IMHO it makes less and less sense to look so hard at racial differences because of all the intermarriage. Furthermore, I think the focus on race is an impediment to Martin Luther King's goal of a society where race is irrelevant.

Isn't there a larger matter missing here? No one seems to be discussion the notion that the people who are pushing the "Obama is a Muslim" meme are in fact claiming that the very status of being a Muslim is a bad thing. Yes, having to answer "When did you stop beating your wife" is a bad thing that should be countered, but being a Muslim is not beating your wife. I think that's getting missed in this debate.

Interesting. As a Muslim, I was very pleased at Obama's speech in Cairo, and even I felt that if Obama was not a Muslim, he indeed understood and respected the religion as being one of truth. So I can understand how those who were looking for any sign of his "Muslimness" would get the wrong idea. As a Muslim, I know he is not a Muslim because no Muslim would publicly say they are Christian or believe in the divinity of Jesus as God or son of God. That is the only sin that God in the Quran has said He will not forgive, so no matter how tempting it may be for a Muslim to pretend to be a Christian to become president, he would never renounce the oneness of God for the sake of the power. For Muslims, it never makes sense to see Obama as a Muslim. We see him as an understanding Christian who is actually following the teachings of Christ who tried to sow peace and justice rather than division and hate like these so called "born-again" Christians tend to do. Just because Obama preaches love of all mankind, which is the teaching of Christ in the Bible, he gets labeled a Muslim...I guess that's a good thing for Muslims, as Muslims also believe in the same thing.

Also in the last comment...I agree with the statement that there is absolutely nothing wrong with being Muslim as there is nothing wrong with being Christian or Jewish or Hindu or any other religion. But I didn't like the whole association of wife beating...? Where did that come from? It goes exactly to the topic of this article, which is still associating two items, even though its a negation of the myth (ie. Obama is not a Muslim). Domestic abuse happens more often in the US as it does anywhere else. It has nothing to do with any religious teachings. Prophet Muhammad never said even "uff" to his wives and children, let alone hit any of them. He said the best of you among people are those who are best to their families, particularly your spouses. It is forbidden to slap anyone on the face or to leave a mark, or to oppress anyone. So I hope people also do their research on Islam before vilifying on the misconceptions that are out there, spread by the same groups that also try to associate Obama as being Muslim.

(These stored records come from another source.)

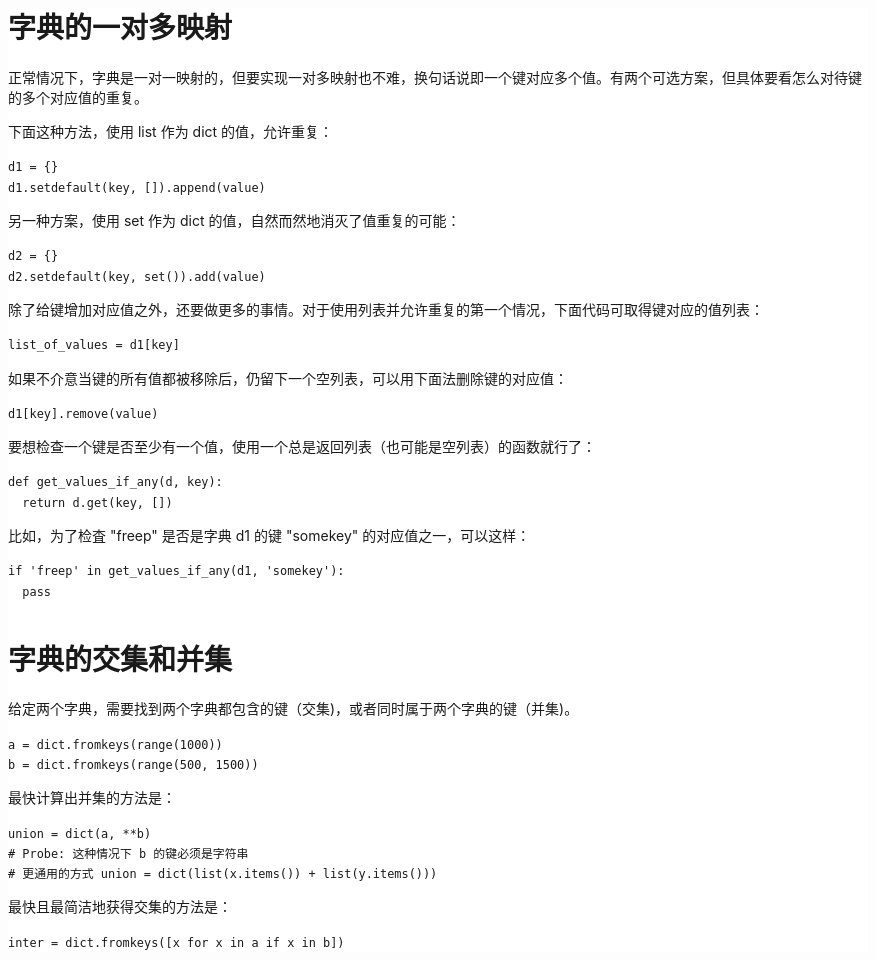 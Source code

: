 



# 字典的一对多映射

正常情况下，字典是一对一映射的，但要实现一对多映射也不难，换句话说即一个键对应多个值。有两个可选方案，但具体要看怎么对待键的多个对应值的重复。

下面这种方法，使用 list 作为 dict 的值，允许重复：

    d1 = {}
    d1.setdefault(key, []).append(value)

另一种方案，使用 set 作为 dict 的值，自然而然地消灭了值重复的可能：

    d2 = {}
    d2.setdefault(key, set()).add(value)

除了给键增加对应值之外，还要做更多的事情。对于使用列表并允许重复的第一个情况，下面代码可取得键对应的值列表：

    list_of_values = d1[key]

如果不介意当键的所有值都被移除后，仍留下一个空列表，可以用下面法删除键的对应值：

    d1[key].remove(value)

要想检查一个键是否至少有一个值，使用一个总是返回列表（也可能是空列表）的函数就行了：

    def get_values_if_any(d, key):
      return d.get(key, [])

比如，为了检査 "freep" 是否是字典 d1 的键 "somekey" 的对应值之一，可以这样：

    if 'freep' in get_values_if_any(d1, 'somekey'):
      pass





# 字典的交集和并集

给定两个字典，需要找到两个字典都包含的键（交集)，或者同时属于两个字典的键（并集)。

    a = dict.fromkeys(range(1000))
    b = dict.fromkeys(range(500, 1500))

最快计算出并集的方法是：

    union = dict(a, **b)
    # Probe: 这种情况下 b 的键必须是字符串
    # 更通用的方式 union = dict(list(x.items()) + list(y.items()))

最快且最简洁地获得交集的方法是：

    inter = dict.fromkeys([x for x in a if x in b])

a Muslim: the mention of wife beating was not literal, but rather a reference to a common informal logical fallacy, also known as a "false question" (or "trick question").

The common example textbook example of this is asking someone "So when did you stop beating your wife?" Directly answering such a question implicitly concedes the accusation (i.e. that the person being question beats their wife). The point is that the question itself is an attempt to smuggle in an unjustified premise.

People on the left unfairly attacked John McCain for using exactly this sort of example, trying to accuse him of "joking" about beating his wife, when he was only trying to point out that he had been asked a false question.

In the case of this study, commenter josh seems to be saying that implicit in the accusations of Obama being a Muslim is the idea that being a Muslim is a bad thing, when it is not.

Brendan: "The misperception that Barack Obama is a Muslim will not go away. "

I think what you mean to say is:

The deliberate misrepresentation by right wingers for political purposes that Barack Obama is a Muslim will not go away.

Between right wing Rupert Murdoch's misinformation machine FOX and Republican Messiah Moon's Washington Times fictions they've really done a number Obama on behalf of their Republican allies.

The double irony is that I've now heard and read right wingers claim to be annoyed at Obama's regular invocation of his Christian religion.